= Beginning of Section =

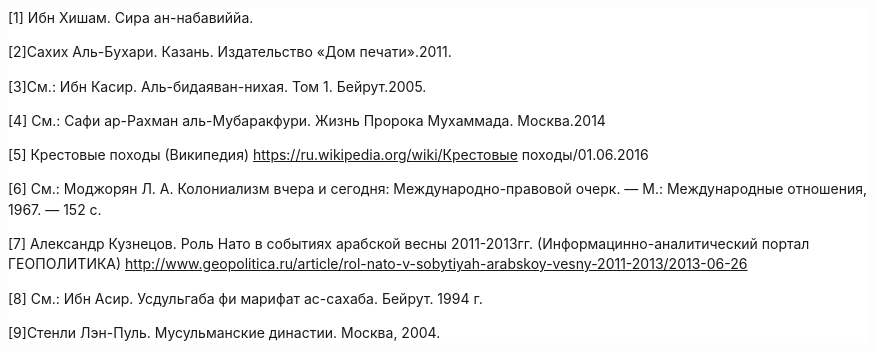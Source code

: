[1] Ибн Хишам. Сира ан-набавиййа.

[2]Сахих Аль-Бухари. Казань. Издательство «Дом печати».2011.

[3]См.: Ибн Касир. Аль-бидаяван-нихая. Том 1. Бейрут.2005.

[4] См.: Сафи ар-Рахман аль-Мубаракфури. Жизнь Пророка Мухаммада. Москва.2014

[5] Крестовые походы (Википедия) https://ru.wikipedia.org/wiki/Крестовые походы/01.06.2016

[6] См.: Моджорян Л. А. Колониализм вчера и сегодня: Международно-правовой очерк. — М.: Международные отношения, 1967. — 152 с.

[7] Александр Кузнецов. Роль Нато в событиях арабской весны 2011-2013гг. (Информацинно-аналитический портал ГЕОПОЛИТИКА) http://www.geopolitica.ru/article/rol-nato-v-sobytiyah-arabskoy-vesny-2011-2013/2013-06-26

[8] См.: Ибн Асир. Усдульгаба фи марифат ас-сахаба. Бейрут. 1994 г.

[9]Стенли Лэн-Пуль. Мусульманские династии. Москва, 2004.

= End of Section =

Every record must be returned exactly. Leave its pictures out.

Source code

:[1] Ибн Хишам. Сира ан-набавиййа.

[2]Сахих Аль-Бухари. Казань. Издательство «Дом печати».2011.

[3]См.: Ибн Касир. Аль-бидаяван-нихая. Том 1. Бейрут.2005.

[4] См.: Сафи ар-Рахман аль-Мубаракфури. Жизнь Пророка Мухаммада. Москва.2014

[5] Крестовые походы (Википедия) https://ru.wikipedia.org/wiki/Крестовые походы/01.06.2016

[6] См.: Моджорян Л. А. Колониализм вчера и сегодня: Международно-правовой очерк. — М.: Международные отношения, 1967. — 152 с.

[7] Александр Кузнецов. Роль Нато в событиях арабской весны 2011-2013гг. (Информацинно-аналитический портал ГЕОПОЛИТИКА) http://www.geopolitica.ru/article/rol-nato-v-sobytiyah-arabskoy-vesny-2011-2013/2013-06-26

[8] См.: Ибн Асир. Усдульгаба фи марифат ас-сахаба. Бейрут. 1994 г.

[9]Стенли Лэн-Пуль. Мусульманские династии. Москва, 2004.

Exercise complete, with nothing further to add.